→ DATASET RECORDS
((

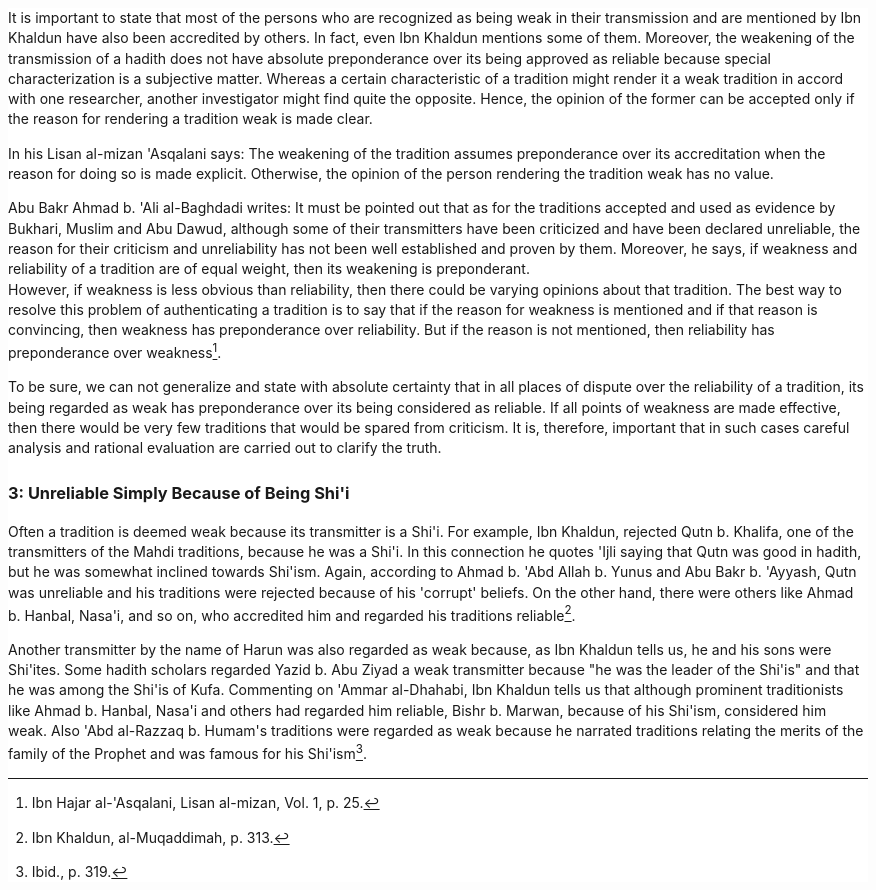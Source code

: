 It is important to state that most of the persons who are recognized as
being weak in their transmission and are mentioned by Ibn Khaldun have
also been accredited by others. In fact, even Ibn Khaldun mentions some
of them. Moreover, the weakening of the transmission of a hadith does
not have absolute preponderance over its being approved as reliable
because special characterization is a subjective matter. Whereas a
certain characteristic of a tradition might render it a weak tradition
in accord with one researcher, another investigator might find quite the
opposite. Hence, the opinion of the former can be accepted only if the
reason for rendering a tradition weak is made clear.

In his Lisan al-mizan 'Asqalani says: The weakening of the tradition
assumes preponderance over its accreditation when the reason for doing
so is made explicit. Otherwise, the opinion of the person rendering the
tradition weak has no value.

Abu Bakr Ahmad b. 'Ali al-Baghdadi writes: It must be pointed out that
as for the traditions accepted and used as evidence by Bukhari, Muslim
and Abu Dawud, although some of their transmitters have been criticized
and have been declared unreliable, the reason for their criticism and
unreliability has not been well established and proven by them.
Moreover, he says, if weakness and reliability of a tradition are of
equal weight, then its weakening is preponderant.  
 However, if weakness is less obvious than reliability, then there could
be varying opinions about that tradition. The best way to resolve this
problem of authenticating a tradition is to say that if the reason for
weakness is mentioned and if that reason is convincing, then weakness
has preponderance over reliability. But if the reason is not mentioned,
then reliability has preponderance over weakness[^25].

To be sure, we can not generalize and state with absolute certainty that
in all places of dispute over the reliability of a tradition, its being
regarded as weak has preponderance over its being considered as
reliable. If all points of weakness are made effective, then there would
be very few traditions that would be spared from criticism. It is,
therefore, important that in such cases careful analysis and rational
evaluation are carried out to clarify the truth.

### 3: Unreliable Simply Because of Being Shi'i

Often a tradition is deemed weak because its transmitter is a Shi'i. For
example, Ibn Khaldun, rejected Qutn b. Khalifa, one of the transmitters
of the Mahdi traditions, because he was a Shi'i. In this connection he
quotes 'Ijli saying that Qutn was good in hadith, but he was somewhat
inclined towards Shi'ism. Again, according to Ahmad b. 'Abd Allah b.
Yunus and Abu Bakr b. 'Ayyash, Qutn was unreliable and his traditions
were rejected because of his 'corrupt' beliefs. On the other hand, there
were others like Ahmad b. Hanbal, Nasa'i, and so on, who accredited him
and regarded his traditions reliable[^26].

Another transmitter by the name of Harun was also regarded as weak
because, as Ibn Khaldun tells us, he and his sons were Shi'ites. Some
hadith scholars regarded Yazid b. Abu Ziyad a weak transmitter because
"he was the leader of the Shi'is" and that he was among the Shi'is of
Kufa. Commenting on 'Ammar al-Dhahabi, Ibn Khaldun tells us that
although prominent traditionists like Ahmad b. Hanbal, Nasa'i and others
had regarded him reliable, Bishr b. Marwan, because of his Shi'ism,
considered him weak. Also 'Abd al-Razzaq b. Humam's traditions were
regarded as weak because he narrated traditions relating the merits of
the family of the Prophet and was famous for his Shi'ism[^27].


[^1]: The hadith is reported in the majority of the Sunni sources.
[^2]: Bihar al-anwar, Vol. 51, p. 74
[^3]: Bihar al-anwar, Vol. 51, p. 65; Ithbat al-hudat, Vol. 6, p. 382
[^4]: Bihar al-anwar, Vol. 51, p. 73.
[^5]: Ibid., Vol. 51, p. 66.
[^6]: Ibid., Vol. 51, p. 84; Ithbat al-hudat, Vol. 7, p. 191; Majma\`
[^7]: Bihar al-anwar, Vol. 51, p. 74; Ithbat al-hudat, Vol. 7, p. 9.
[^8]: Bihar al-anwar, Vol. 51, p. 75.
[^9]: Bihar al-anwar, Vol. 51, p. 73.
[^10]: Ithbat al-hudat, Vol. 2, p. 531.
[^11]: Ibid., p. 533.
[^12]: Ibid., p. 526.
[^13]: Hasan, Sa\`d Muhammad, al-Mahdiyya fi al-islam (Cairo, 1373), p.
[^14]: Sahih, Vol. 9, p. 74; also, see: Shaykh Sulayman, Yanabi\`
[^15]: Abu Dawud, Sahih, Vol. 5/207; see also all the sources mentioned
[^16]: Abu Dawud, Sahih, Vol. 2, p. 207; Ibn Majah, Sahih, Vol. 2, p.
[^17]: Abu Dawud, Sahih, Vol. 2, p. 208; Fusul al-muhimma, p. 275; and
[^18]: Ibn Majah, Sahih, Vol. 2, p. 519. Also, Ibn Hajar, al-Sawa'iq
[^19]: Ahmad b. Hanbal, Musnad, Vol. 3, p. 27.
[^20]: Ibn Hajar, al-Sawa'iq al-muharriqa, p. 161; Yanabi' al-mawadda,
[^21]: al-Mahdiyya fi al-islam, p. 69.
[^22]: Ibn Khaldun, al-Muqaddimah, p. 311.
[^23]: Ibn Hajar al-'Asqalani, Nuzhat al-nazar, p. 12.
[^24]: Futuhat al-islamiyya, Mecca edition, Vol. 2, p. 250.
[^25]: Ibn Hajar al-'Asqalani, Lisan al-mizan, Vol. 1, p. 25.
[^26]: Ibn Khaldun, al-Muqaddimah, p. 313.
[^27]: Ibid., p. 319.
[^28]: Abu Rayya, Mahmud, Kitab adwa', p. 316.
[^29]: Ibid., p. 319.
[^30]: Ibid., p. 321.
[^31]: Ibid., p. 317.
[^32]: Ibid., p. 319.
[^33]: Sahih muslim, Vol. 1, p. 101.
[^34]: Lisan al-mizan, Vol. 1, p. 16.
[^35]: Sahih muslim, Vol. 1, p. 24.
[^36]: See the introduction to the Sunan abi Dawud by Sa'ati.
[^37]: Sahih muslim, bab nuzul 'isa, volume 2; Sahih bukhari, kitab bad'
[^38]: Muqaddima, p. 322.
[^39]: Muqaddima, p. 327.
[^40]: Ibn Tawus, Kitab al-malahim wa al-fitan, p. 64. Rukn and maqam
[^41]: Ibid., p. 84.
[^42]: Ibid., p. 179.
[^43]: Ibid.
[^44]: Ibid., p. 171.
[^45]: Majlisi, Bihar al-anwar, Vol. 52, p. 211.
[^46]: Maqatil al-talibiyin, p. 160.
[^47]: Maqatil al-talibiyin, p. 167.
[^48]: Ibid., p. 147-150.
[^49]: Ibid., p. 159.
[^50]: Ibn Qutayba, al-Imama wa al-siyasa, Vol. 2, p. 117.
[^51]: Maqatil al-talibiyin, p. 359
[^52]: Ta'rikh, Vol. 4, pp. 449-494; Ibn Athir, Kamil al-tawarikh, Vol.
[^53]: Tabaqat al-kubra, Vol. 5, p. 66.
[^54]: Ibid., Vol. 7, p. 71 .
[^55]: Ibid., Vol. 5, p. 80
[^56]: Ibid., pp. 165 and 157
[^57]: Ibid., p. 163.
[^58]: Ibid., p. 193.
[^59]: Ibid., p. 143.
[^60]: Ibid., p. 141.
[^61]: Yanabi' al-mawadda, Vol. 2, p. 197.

))
((

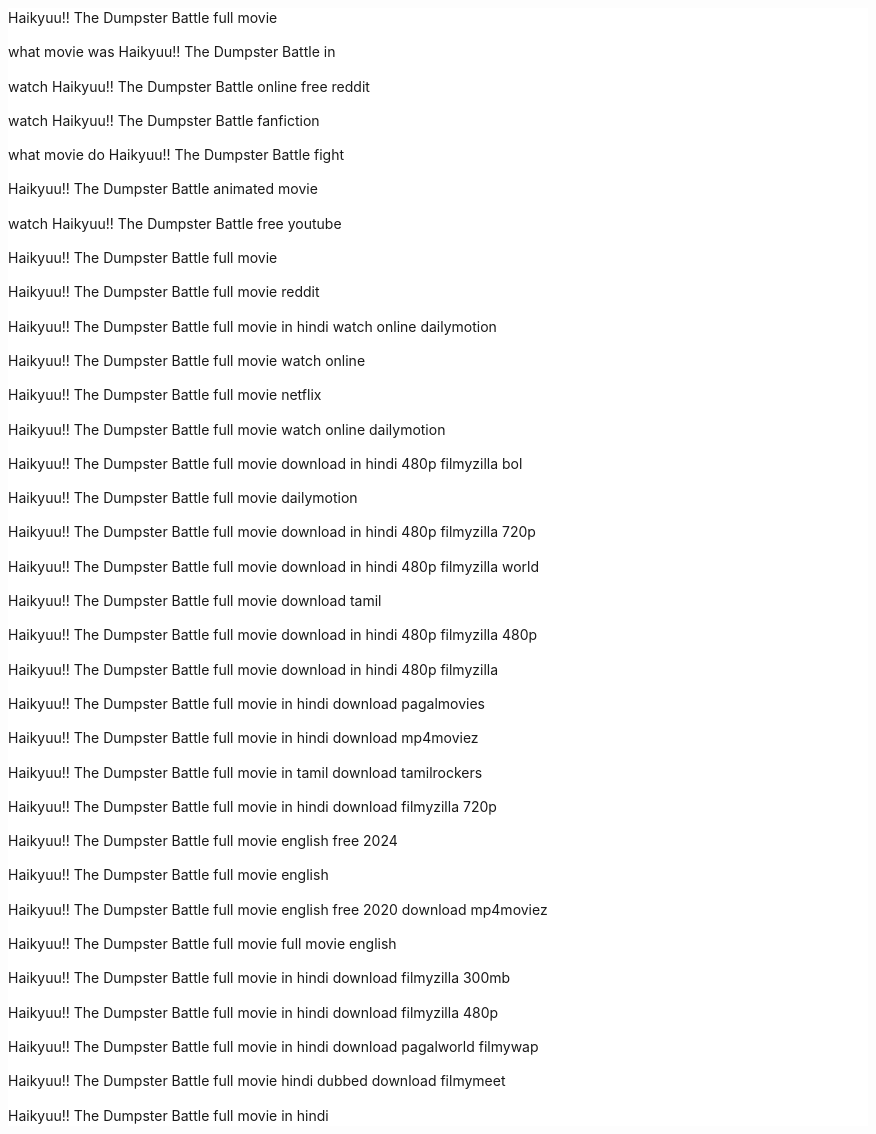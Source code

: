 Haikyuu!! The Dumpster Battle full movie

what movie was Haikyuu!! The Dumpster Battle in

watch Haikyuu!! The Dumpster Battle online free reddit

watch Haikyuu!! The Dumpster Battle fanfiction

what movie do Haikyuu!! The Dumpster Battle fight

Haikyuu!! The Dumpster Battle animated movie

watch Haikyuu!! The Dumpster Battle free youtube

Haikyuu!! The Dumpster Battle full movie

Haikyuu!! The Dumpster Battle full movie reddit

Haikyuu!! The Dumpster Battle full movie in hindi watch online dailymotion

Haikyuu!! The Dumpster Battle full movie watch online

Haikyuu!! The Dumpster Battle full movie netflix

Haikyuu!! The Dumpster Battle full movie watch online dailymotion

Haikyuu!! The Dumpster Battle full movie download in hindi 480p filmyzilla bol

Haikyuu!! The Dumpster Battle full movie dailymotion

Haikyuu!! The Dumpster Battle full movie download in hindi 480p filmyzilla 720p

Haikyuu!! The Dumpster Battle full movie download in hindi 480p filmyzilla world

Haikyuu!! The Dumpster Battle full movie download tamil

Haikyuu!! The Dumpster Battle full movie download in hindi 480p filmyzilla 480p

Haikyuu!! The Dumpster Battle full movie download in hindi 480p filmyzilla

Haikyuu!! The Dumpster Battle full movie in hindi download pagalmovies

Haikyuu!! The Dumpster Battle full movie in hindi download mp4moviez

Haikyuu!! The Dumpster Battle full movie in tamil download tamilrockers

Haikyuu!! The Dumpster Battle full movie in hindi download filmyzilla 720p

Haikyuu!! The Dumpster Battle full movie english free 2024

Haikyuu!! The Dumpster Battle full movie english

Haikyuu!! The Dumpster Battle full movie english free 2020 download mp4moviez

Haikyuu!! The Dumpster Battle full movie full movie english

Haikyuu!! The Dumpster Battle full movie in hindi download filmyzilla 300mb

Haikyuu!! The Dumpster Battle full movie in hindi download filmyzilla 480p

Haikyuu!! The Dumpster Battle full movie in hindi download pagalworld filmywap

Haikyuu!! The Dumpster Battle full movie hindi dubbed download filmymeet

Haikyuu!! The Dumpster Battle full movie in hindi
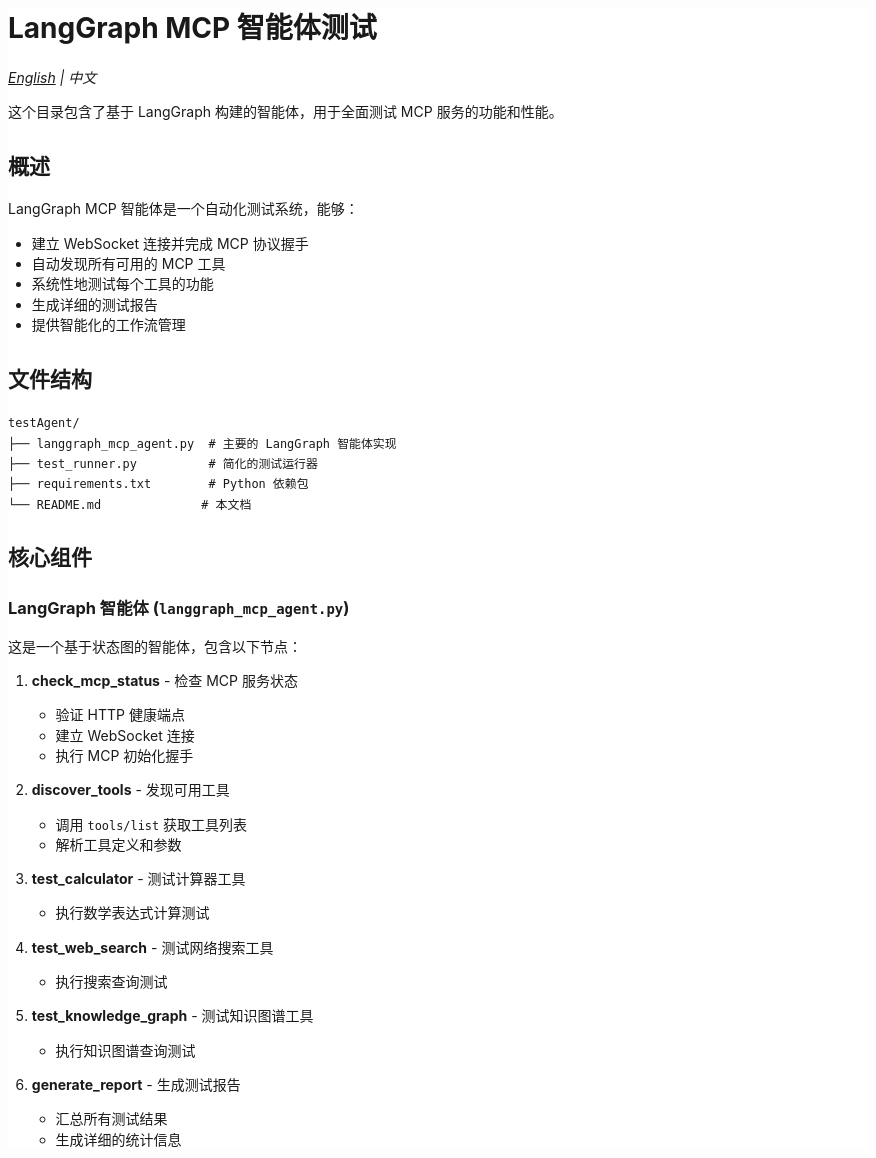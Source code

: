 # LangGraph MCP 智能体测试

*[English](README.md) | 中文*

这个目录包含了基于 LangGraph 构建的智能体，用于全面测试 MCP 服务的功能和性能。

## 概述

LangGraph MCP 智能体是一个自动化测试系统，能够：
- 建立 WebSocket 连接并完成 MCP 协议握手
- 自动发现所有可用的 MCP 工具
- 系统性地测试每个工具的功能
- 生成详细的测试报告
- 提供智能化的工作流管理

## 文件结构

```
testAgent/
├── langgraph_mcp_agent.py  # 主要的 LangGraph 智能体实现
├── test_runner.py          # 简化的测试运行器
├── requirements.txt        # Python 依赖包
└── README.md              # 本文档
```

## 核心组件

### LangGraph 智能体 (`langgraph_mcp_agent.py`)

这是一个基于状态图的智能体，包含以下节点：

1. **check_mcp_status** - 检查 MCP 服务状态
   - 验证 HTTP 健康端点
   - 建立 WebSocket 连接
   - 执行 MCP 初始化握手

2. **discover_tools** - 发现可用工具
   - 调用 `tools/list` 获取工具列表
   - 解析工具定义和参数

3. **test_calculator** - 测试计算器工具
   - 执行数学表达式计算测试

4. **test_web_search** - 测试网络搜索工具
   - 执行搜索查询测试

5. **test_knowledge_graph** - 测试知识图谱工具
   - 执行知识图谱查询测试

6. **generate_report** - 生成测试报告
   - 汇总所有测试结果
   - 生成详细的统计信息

))
((

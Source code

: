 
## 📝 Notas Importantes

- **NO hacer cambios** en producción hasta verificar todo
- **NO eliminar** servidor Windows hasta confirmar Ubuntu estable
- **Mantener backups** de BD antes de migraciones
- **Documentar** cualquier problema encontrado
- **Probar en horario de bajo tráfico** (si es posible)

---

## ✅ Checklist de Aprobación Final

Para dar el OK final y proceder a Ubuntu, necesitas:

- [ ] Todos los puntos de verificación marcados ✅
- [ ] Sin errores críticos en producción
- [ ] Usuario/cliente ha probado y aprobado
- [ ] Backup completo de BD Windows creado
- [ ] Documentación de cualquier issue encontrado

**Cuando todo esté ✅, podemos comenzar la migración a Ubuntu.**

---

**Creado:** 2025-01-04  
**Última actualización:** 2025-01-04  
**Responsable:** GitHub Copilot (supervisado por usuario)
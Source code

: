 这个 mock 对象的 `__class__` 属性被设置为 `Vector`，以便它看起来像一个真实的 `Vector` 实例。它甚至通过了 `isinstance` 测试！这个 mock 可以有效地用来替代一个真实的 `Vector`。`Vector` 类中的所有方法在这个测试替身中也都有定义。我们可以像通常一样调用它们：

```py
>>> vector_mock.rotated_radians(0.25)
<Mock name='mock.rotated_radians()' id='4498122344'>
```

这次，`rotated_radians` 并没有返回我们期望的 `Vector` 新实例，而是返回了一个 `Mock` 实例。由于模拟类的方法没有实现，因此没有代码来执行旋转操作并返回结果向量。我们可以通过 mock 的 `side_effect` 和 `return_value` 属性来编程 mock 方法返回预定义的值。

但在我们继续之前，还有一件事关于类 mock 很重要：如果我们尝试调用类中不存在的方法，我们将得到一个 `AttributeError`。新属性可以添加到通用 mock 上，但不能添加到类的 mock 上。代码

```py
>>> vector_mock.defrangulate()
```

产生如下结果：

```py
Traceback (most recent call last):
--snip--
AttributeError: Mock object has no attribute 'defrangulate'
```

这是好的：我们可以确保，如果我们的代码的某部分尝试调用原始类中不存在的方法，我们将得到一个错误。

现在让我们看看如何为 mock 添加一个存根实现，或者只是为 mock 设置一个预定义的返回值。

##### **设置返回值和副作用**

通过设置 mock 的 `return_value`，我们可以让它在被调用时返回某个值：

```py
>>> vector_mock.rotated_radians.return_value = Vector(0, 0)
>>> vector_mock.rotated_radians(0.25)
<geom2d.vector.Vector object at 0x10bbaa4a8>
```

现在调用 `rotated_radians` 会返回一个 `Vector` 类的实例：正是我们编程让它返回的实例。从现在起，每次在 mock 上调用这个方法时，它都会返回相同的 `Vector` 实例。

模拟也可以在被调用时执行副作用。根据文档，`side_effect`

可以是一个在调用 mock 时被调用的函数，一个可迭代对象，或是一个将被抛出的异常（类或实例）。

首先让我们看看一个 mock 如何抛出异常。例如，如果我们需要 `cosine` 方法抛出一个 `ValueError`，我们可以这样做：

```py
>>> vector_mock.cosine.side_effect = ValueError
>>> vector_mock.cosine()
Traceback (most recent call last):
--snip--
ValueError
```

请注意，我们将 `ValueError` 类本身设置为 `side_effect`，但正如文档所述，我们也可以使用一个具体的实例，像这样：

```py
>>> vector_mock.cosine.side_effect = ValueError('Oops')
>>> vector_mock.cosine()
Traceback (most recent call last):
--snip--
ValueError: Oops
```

))

→ EXERCISE DETAILS
Reproduce exactly the lines above from the line with "[^1]: The hadith" to the line with "[^18]: Ibn Majah, Sahih, Vol.", including both, and add nothing.

→ YOUR SOLUTION
[^1]: The hadith is reported in the majority of the Sunni sources.
[^2]: Bihar al-anwar, Vol. 51, p. 74
[^3]: Bihar al-anwar, Vol. 51, p. 65; Ithbat al-hudat, Vol. 6, p. 382
[^4]: Bihar al-anwar, Vol. 51, p. 73.
[^5]: Ibid., Vol. 51, p. 66.
[^6]: Ibid., Vol. 51, p. 84; Ithbat al-hudat, Vol. 7, p. 191; Majma\`
[^7]: Bihar al-anwar, Vol. 51, p. 74; Ithbat al-hudat, Vol. 7, p. 9.
[^8]: Bihar al-anwar, Vol. 51, p. 75.
[^9]: Bihar al-anwar, Vol. 51, p. 73.
[^10]: Ithbat al-hudat, Vol. 2, p. 531.
[^11]: Ibid., p. 533.
[^12]: Ibid., p. 526.
[^13]: Hasan, Sa\`d Muhammad, al-Mahdiyya fi al-islam (Cairo, 1373), p.
[^14]: Sahih, Vol. 9, p. 74; also, see: Shaykh Sulayman, Yanabi\`
[^15]: Abu Dawud, Sahih, Vol. 5/207; see also all the sources mentioned
[^16]: Abu Dawud, Sahih, Vol. 2, p. 207; Ibn Majah, Sahih, Vol. 2, p.
[^17]: Abu Dawud, Sahih, Vol. 2, p. 208; Fusul al-muhimma, p. 275; and
[^18]: Ibn Majah, Sahih, Vol. 2, p. 519. Also, Ibn Hajar, al-Sawa'iq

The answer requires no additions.